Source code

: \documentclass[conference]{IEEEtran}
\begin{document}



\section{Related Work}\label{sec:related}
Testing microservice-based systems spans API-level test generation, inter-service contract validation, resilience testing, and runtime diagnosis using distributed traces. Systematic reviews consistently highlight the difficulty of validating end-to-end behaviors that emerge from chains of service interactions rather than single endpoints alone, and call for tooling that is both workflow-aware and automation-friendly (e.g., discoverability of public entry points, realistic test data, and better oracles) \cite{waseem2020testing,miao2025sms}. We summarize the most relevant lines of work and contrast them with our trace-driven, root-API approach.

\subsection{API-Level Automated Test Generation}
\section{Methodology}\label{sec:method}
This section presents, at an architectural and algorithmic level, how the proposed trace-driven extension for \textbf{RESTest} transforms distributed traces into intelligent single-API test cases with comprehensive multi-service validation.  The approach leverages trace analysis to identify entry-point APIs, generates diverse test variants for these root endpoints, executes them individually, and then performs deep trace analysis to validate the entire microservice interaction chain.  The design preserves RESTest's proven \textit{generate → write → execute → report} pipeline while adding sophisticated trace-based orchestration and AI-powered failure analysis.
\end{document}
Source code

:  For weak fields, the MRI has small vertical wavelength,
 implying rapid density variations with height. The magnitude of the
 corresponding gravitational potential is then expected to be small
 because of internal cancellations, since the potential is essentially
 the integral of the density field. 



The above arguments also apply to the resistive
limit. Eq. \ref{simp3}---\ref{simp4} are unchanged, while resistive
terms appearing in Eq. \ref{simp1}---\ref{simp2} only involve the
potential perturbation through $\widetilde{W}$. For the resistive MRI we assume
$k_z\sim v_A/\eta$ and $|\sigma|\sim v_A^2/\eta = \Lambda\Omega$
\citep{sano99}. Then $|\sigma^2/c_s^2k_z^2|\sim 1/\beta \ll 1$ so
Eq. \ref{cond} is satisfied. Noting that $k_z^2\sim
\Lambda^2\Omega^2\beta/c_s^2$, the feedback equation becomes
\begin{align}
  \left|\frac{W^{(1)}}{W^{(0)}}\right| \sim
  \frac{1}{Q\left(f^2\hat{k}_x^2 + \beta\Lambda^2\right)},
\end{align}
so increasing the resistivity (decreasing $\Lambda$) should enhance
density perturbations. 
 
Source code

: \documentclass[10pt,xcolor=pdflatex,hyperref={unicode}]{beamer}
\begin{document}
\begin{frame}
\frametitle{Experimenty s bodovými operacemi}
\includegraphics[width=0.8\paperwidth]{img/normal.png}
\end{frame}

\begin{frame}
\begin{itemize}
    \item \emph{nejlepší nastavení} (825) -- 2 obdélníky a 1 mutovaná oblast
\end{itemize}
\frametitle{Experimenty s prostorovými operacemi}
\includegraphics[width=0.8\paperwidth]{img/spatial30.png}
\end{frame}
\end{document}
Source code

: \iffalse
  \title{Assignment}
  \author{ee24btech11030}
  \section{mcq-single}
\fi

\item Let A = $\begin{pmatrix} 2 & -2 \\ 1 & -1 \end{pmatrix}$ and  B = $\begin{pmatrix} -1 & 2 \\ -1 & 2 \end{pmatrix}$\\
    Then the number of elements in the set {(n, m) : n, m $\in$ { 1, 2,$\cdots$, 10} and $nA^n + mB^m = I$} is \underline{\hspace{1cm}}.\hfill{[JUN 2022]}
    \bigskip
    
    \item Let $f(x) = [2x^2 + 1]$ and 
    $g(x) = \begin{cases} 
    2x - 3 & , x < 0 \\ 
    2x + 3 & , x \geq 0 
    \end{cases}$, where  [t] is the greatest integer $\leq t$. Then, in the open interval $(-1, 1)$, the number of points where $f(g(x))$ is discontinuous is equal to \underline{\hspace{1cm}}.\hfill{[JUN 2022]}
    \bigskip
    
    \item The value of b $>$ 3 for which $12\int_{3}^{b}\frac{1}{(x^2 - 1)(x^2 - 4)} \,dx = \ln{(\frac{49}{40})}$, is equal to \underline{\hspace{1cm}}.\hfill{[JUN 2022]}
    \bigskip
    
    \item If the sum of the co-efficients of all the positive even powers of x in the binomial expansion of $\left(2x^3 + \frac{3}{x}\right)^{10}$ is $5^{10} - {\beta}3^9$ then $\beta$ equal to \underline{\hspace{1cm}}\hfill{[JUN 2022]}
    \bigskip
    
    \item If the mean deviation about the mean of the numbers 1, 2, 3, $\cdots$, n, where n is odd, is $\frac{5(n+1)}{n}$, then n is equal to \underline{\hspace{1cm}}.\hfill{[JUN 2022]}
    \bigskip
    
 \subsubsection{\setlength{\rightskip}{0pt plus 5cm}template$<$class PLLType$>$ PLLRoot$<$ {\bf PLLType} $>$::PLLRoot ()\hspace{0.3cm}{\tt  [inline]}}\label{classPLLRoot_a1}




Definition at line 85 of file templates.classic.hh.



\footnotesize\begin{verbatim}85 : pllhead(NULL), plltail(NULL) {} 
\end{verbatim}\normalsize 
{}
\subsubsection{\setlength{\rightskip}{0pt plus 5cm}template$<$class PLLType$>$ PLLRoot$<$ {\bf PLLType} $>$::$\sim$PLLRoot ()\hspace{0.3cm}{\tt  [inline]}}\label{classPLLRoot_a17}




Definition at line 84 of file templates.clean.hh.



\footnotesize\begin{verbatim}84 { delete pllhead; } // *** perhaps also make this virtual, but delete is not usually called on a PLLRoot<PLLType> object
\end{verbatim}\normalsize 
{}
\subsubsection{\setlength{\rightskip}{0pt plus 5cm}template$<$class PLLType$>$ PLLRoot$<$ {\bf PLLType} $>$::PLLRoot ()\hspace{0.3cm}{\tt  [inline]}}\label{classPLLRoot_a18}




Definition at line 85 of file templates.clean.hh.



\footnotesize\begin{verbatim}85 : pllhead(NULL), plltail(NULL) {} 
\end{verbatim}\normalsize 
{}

#####

● HOW TO COMPLETE THIS TASK: Restate the listing above in full, exactly.

● RESPONSE TO THIS TASK:
Source code

: \documentclass[conference]{IEEEtran}
\begin{document}



\section{Related Work}\label{sec:related}
Testing microservice-based systems spans API-level test generation, inter-service contract validation, resilience testing, and runtime diagnosis using distributed traces. Systematic reviews consistently highlight the difficulty of validating end-to-end behaviors that emerge from chains of service interactions rather than single endpoints alone, and call for tooling that is both workflow-aware and automation-friendly (e.g., discoverability of public entry points, realistic test data, and better oracles) \cite{waseem2020testing,miao2025sms}. We summarize the most relevant lines of work and contrast them with our trace-driven, root-API approach.

\subsection{API-Level Automated Test Generation}
\section{Methodology}\label{sec:method}
This section presents, at an architectural and algorithmic level, how the proposed trace-driven extension for \textbf{RESTest} transforms distributed traces into intelligent single-API test cases with comprehensive multi-service validation.  The approach leverages trace analysis to identify entry-point APIs, generates diverse test variants for these root endpoints, executes them individually, and then performs deep trace analysis to validate the entire microservice interaction chain.  The design preserves RESTest's proven \textit{generate → write → execute → report} pipeline while adding sophisticated trace-based orchestration and AI-powered failure analysis.
\end{document}
Source code

:  For weak fields, the MRI has small vertical wavelength,
 implying rapid density variations with height. The magnitude of the
 corresponding gravitational potential is then expected to be small
 because of internal cancellations, since the potential is essentially
 the integral of the density field. 



The above arguments also apply to the resistive
limit. Eq. \ref{simp3}---\ref{simp4} are unchanged, while resistive
terms appearing in Eq. \ref{simp1}---\ref{simp2} only involve the
potential perturbation through $\widetilde{W}$. For the resistive MRI we assume
$k_z\sim v_A/\eta$ and $|\sigma|\sim v_A^2/\eta = \Lambda\Omega$
\citep{sano99}. Then $|\sigma^2/c_s^2k_z^2|\sim 1/\beta \ll 1$ so
Eq. \ref{cond} is satisfied. Noting that $k_z^2\sim
\Lambda^2\Omega^2\beta/c_s^2$, the feedback equation becomes
\begin{align}
  \left|\frac{W^{(1)}}{W^{(0)}}\right| \sim
  \frac{1}{Q\left(f^2\hat{k}_x^2 + \beta\Lambda^2\right)},
\end{align}
so increasing the resistivity (decreasing $\Lambda$) should enhance
density perturbations. 
 
Source code

: \documentclass[10pt,xcolor=pdflatex,hyperref={unicode}]{beamer}
\begin{document}
\begin{frame}
\frametitle{Experimenty s bodovými operacemi}
\includegraphics[width=0.8\paperwidth]{img/normal.png}
\end{frame}

\begin{frame}
\begin{itemize}
    \item \emph{nejlepší nastavení} (825) -- 2 obdélníky a 1 mutovaná oblast
\end{itemize}
\frametitle{Experimenty s prostorovými operacemi}
\includegraphics[width=0.8\paperwidth]{img/spatial30.png}
\end{frame}
\end{document}
Source code

: \iffalse
  \title{Assignment}
  \author{ee24btech11030}
  \section{mcq-single}
\fi

\item Let A = $\begin{pmatrix} 2 & -2 \\ 1 & -1 \end{pmatrix}$ and  B = $\begin{pmatrix} -1 & 2 \\ -1 & 2 \end{pmatrix}$\\
    Then the number of elements in the set {(n, m) : n, m $\in$ { 1, 2,$\cdots$, 10} and $nA^n + mB^m = I$} is \underline{\hspace{1cm}}.\hfill{[JUN 2022]}
    \bigskip
    
    \item Let $f(x) = [2x^2 + 1]$ and 
    $g(x) = \begin{cases} 
    2x - 3 & , x < 0 \\ 
    2x + 3 & , x \geq 0 
    \end{cases}$, where  [t] is the greatest integer $\leq t$. Then, in the open interval $(-1, 1)$, the number of points where $f(g(x))$ is discontinuous is equal to \underline{\hspace{1cm}}.\hfill{[JUN 2022]}
    \bigskip
    
    \item The value of b $>$ 3 for which $12\int_{3}^{b}\frac{1}{(x^2 - 1)(x^2 - 4)} \,dx = \ln{(\frac{49}{40})}$, is equal to \underline{\hspace{1cm}}.\hfill{[JUN 2022]}
    \bigskip
    
    \item If the sum of the co-efficients of all the positive even powers of x in the binomial expansion of $\left(2x^3 + \frac{3}{x}\right)^{10}$ is $5^{10} - {\beta}3^9$ then $\beta$ equal to \underline{\hspace{1cm}}\hfill{[JUN 2022]}
    \bigskip
    
    \item If the mean deviation about the mean of the numbers 1, 2, 3, $\cdots$, n, where n is odd, is $\frac{5(n+1)}{n}$, then n is equal to \underline{\hspace{1cm}}.\hfill{[JUN 2022]}
    \bigskip
    
 \subsubsection{\setlength{\rightskip}{0pt plus 5cm}template$<$class PLLType$>$ PLLRoot$<$ {\bf PLLType} $>$::PLLRoot ()\hspace{0.3cm}{\tt  [inline]}}\label{classPLLRoot_a1}




Definition at line 85 of file templates.classic.hh.



\footnotesize\begin{verbatim}85 : pllhead(NULL), plltail(NULL) {} 
\end{verbatim}\normalsize 
{}
\subsubsection{\setlength{\rightskip}{0pt plus 5cm}template$<$class PLLType$>$ PLLRoot$<$ {\bf PLLType} $>$::$\sim$PLLRoot ()\hspace{0.3cm}{\tt  [inline]}}\label{classPLLRoot_a17}




Definition at line 84 of file templates.clean.hh.



\footnotesize\begin{verbatim}84 { delete pllhead; } // *** perhaps also make this virtual, but delete is not usually called on a PLLRoot<PLLType> object
\end{verbatim}\normalsize 
{}
\subsubsection{\setlength{\rightskip}{0pt plus 5cm}template$<$class PLLType$>$ PLLRoot$<$ {\bf PLLType} $>$::PLLRoot ()\hspace{0.3cm}{\tt  [inline]}}\label{classPLLRoot_a18}




Definition at line 85 of file templates.clean.hh.



\footnotesize\begin{verbatim}85 : pllhead(NULL), plltail(NULL) {} 
\end{verbatim}\normalsize 
{}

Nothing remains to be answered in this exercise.